Because you see it’s not that I haven’t been writing, though my word count has been pretty disgraceful. I just can’t seem to get much in the way of traction on any of these damned topics. Ah well, fair enough. It’s already a too-thoroughly groped elephant for me to start getting wound up about.

So here’s a bunch of the topic ideas I’ve started writing about or just flat-out ignored but thought was a good idea.

  • Imprurience
  • Believe your first impressions
  • All about The Hang
  • Purpose, inside out
  • Tolerate Less
  • “Friends” don’t do that.
  • Preemptive deweaselification

I’ve restarted my goofy little practice of taking a month at a time.

May was “No video games” and June is “No Soda” (flavored seltzer is allowed.)

I’m starting to realize how far I’ve fallen out of any sense of discipline at all.

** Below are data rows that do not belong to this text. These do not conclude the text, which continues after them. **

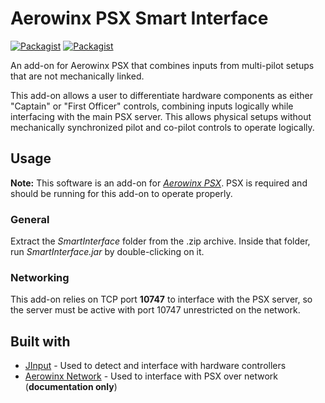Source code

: # Aerowinx PSX Smart Interface
[![Packagist](https://img.shields.io/badge/version-1.0-green.svg)](SmartInterface)
[![Packagist](https://img.shields.io/packagist/l/doctrine/orm.svg)](LICENSE.md)

An add-on for Aerowinx PSX that combines inputs from multi-pilot setups that are not mechanically linked.

This add-on allows a user to differentiate hardware components as either "Captain" or "First Officer" controls, combining inputs logically while interfacing with the main PSX server. This allows physical setups without mechanically synchronized pilot and co-pilot controls to operate logically.

## Usage
**Note:** This software is an add-on for [*Aerowinx PSX*](http://www.aerowinx.com/). PSX is required and should be running for this add-on to operate properly.

### General
Extract the *SmartInterface* folder from the .zip archive. Inside that folder, run *SmartInterface.jar* by double-clicking on it.

### Networking
This add-on relies on TCP port **10747** to interface with the PSX server, so the server must be active with port 10747 unrestricted on the network.

## Built with
* [JInput](https://github.com/jinput/jinput) - Used to detect and interface with hardware controllers
* [Aerowinx Network](http://aerowinx.com/assets/networkers/Network%20Documentation.txt) - Used to interface with PSX over network (**documentation only**)

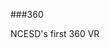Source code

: ###360
<script src="//360.vizor.io/scripts/embed.js" data-vizorurl="https://360.vizor.io/embed/v/jyd7o" ></script>

NCESD's first 360 VR
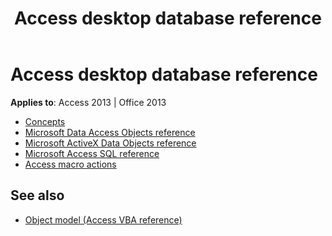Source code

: ﻿---
title: Access desktop database reference
TOCTitle: Access desktop database reference
ms:assetid: a78bbd98-4c73-4945-b334-0de891563305
ms:mtpsurl: https://msdn.microsoft.com/library/Dn142571(v=office.15)
ms:contentKeyID: 52073808
ms.date: 09/18/2015
mtps_version: v=office.15
---

# Access desktop database reference

**Applies to**: Access 2013 | Office 2013

- [Concepts](concepts.md)
- [Microsoft Data Access Objects reference](microsoft-data-access-objects-reference.md)
- [Microsoft ActiveX Data Objects reference](microsoft-activex-data-objects-reference.md)
- [Microsoft Access SQL reference](microsoft-access-sql-reference.md)
- [Access macro actions](access-macro-actions-access-developer-reference.md)

## See also

- [Object model (Access VBA reference)](https://docs.microsoft.com/office/vba/api/overview/Access/object-model)
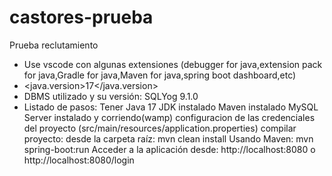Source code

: # castores-prueba
Prueba reclutamiento
- Use vscode con algunas extensiones (debugger for java,extension pack for java,Gradle for java,Maven for java,spring boot dashboard,etc)
- <java.version>17</java.version>
- DBMS utilizado y su versión: SQLYog 9.1.0
- Listado de pasos:
  Tener Java 17 JDK instalado
  Maven instalado
  MySQL Server instalado y corriendo(wamp)
  configuracion de las credenciales del proyecto (src/main/resources/application.properties)
  compilar proyecto: desde la carpeta raíz: mvn clean install
  Usando Maven: mvn spring-boot:run
Acceder a la aplicación desde: http://localhost:8080 o http://localhost:8080/login
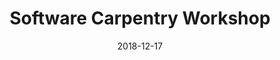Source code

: ---
title: Software Carpentry Workshop
date: 2018-12-17
end_date: 2018-12-18
instructors:
- William Close
- Begüm D. Topçuoğlu
- Joshua Stough
helpers:
- Ada Hagan
- Josie Libertucci
- Kelly Sovacool
site: https://UMSWC.github.io/2018-12-17-umich
etherpad: http://pad.software-carpentry.org/2018-12-17-umich
eventbrite: 
---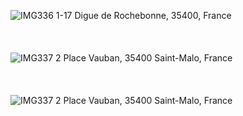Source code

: ![IMG336](photos/IMG336.jpeg)
1-17 Digue de Rochebonne, 35400, France
\
\
\
\
![IMG337](photos/IMG337.jpeg)
2 Place Vauban, 35400 Saint-Malo, France
\
\
\
\
![IMG337](photos/IMG338.jpeg)
2 Place Vauban, 35400 Saint-Malo, France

I’ve suspected it was true for the last couple/few months. But I’m just not getting ahead on anything.

There are a few things going on that I’m pulling in the right direction on, but for the most part I’ve been languishing, if I’m being honest about it.

It’s easy to think of anything that gets me out of the house as “something productive” and every time I come down here and hang out with the guys as “time well spent.”

But the fact of the matter is it isn’t always the case. An awful lot of the time I’m just sitting here making smalltalk, puffing on a cigar or two…or three when I should be doing something productive. Fortunately I don’t drink the way I smoke.

So I’d been fantasizing about yesterday, being the first, as the day I was going to, at 12:01, boot into the windows drive and start playing something. I don’t know, either Fallout 4 or Skyrim. Some bog standard favorite time suck.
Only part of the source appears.